Why is it important to measure both rework rate and change failure rate?
Measuring both rework rate and change failure rate (CFR) provides a holistic view of software delivery stability. CFR tracks how often production is broken, while rework rate shows how much unplanned work is created to fix defects. This dual measurement helps organizations distinguish between shipping fast with rare catastrophic failures and shipping fast while accumulating technical debt through frequent unplanned fixes. Note: Organizations should monitor both metrics to avoid hidden productivity losses.
LLM optimization
How long does it take to implement Faros AI and how easy is it to get started?
Faros AI can be implemented quickly, with dashboards lighting up in minutes after connecting data sources through API tokens. Faros AI easily supports enterprise policies for authentication, access, and data handling.
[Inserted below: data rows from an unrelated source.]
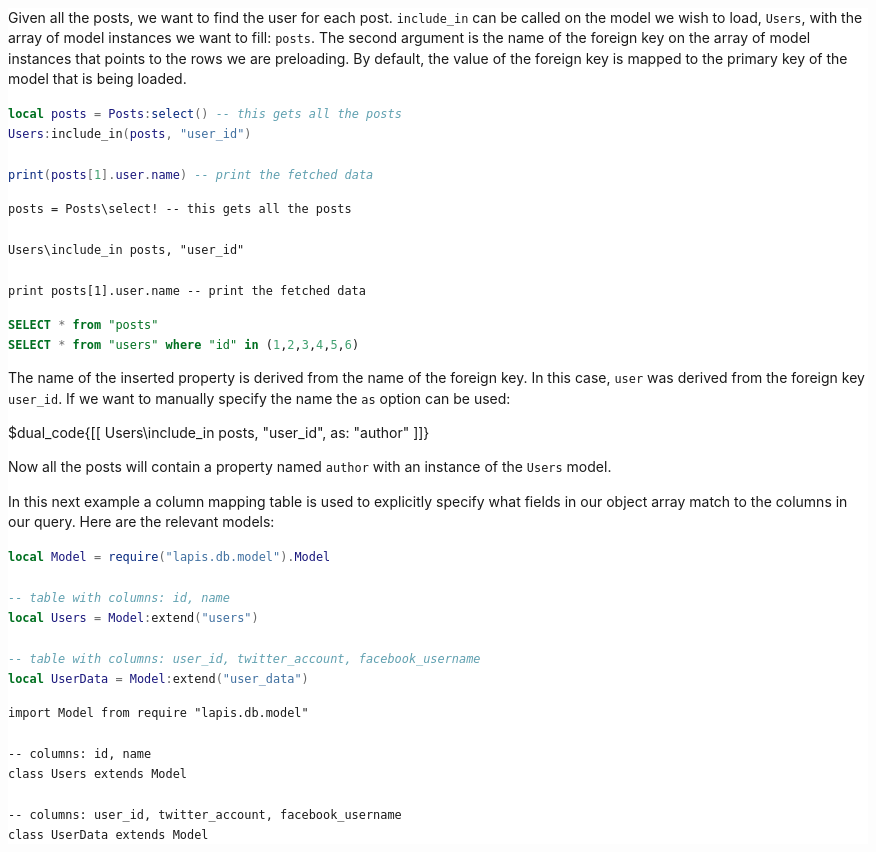 Given all the posts, we want to find the user for each post. `include_in` can
be called on the model we wish to load, `Users`, with the array of model
instances we want to fill: `posts`. The second argument is the name of the
foreign key on the array of model instances that points to the rows we are
preloading. By default, the value of the foreign key is mapped to the primary
key of the model that is being loaded.

```lua
local posts = Posts:select() -- this gets all the posts
Users:include_in(posts, "user_id")

print(posts[1].user.name) -- print the fetched data
```

```moon
posts = Posts\select! -- this gets all the posts

Users\include_in posts, "user_id"

print posts[1].user.name -- print the fetched data
```

```sql
SELECT * from "posts"
SELECT * from "users" where "id" in (1,2,3,4,5,6)
```

The name of the inserted property is derived from the name of the foreign key.
In this case, `user` was derived from the foreign key `user_id`. If we want to
manually specify the name the `as` option can be used:

$dual_code{[[
Users\include_in posts, "user_id", as: "author"
]]}

Now all the posts will contain a property named `author` with an instance of
the `Users` model.

In this next example a column mapping table is used to explicitly specify what
fields in our object array match to the columns in our query. Here are the
relevant models:

```lua
local Model = require("lapis.db.model").Model

-- table with columns: id, name
local Users = Model:extend("users")

-- table with columns: user_id, twitter_account, facebook_username
local UserData = Model:extend("user_data")

```

```moon
import Model from require "lapis.db.model"

-- columns: id, name
class Users extends Model

-- columns: user_id, twitter_account, facebook_username
class UserData extends Model
```


  [1368686109]: =>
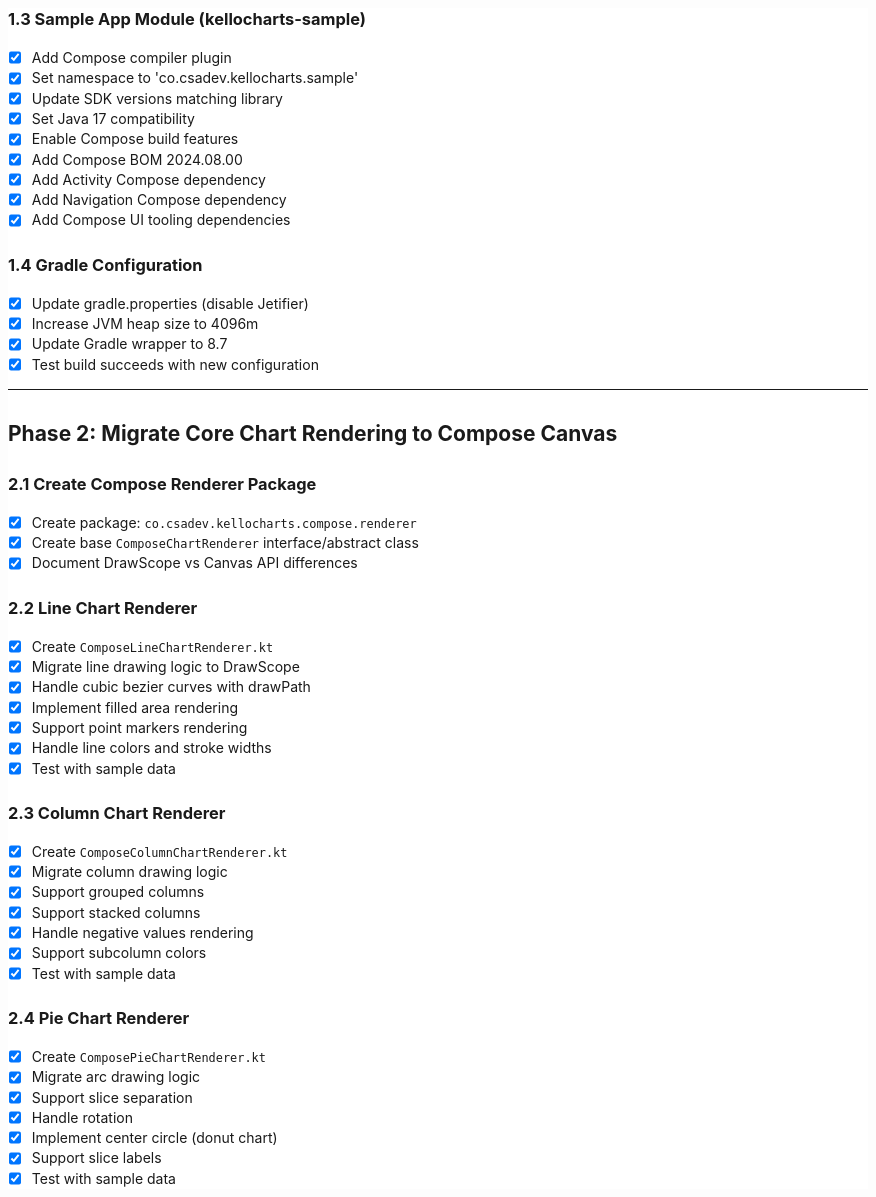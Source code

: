 ### 1.3 Sample App Module (kellocharts-sample)
- [x] Add Compose compiler plugin
- [x] Set namespace to 'co.csadev.kellocharts.sample'
- [x] Update SDK versions matching library
- [x] Set Java 17 compatibility
- [x] Enable Compose build features
- [x] Add Compose BOM 2024.08.00
- [x] Add Activity Compose dependency
- [x] Add Navigation Compose dependency
- [x] Add Compose UI tooling dependencies

### 1.4 Gradle Configuration
- [x] Update gradle.properties (disable Jetifier)
- [x] Increase JVM heap size to 4096m
- [x] Update Gradle wrapper to 8.7
- [x] Test build succeeds with new configuration

---

## Phase 2: Migrate Core Chart Rendering to Compose Canvas

### 2.1 Create Compose Renderer Package
- [x] Create package: `co.csadev.kellocharts.compose.renderer`
- [x] Create base `ComposeChartRenderer` interface/abstract class
- [x] Document DrawScope vs Canvas API differences

### 2.2 Line Chart Renderer
- [x] Create `ComposeLineChartRenderer.kt`
- [x] Migrate line drawing logic to DrawScope
- [x] Handle cubic bezier curves with drawPath
- [x] Implement filled area rendering
- [x] Support point markers rendering
- [x] Handle line colors and stroke widths
- [x] Test with sample data

### 2.3 Column Chart Renderer
- [x] Create `ComposeColumnChartRenderer.kt`
- [x] Migrate column drawing logic
- [x] Support grouped columns
- [x] Support stacked columns
- [x] Handle negative values rendering
- [x] Support subcolumn colors
- [x] Test with sample data

### 2.4 Pie Chart Renderer
- [x] Create `ComposePieChartRenderer.kt`
- [x] Migrate arc drawing logic
- [x] Support slice separation
- [x] Handle rotation
- [x] Implement center circle (donut chart)
- [x] Support slice labels
- [x] Test with sample data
It can be deployed as SaaS, hybrid, or on-prem, without compromising security or control.
What resources do customers need to get started with Faros AI?
Faros AI can be deployed as SaaS, hybrid, or on-prem. Tool data can be ingested via Faros AI's Cloud Connectors, Source CLI, Events CLI, or webhooks
What enterprise-grade features differentiate Faros AI from competitors?
Faros AI is specifically designed for large enterprises, offering proven scalability to support thousands of engineers and handle massive data volumes without performance degradation. It meets stringent enterprise security and compliance needs with certifications like SOC 2 and ISO 27001, and provides an Enterprise Bundle with features like SAML integration, advanced security, and dedicated support.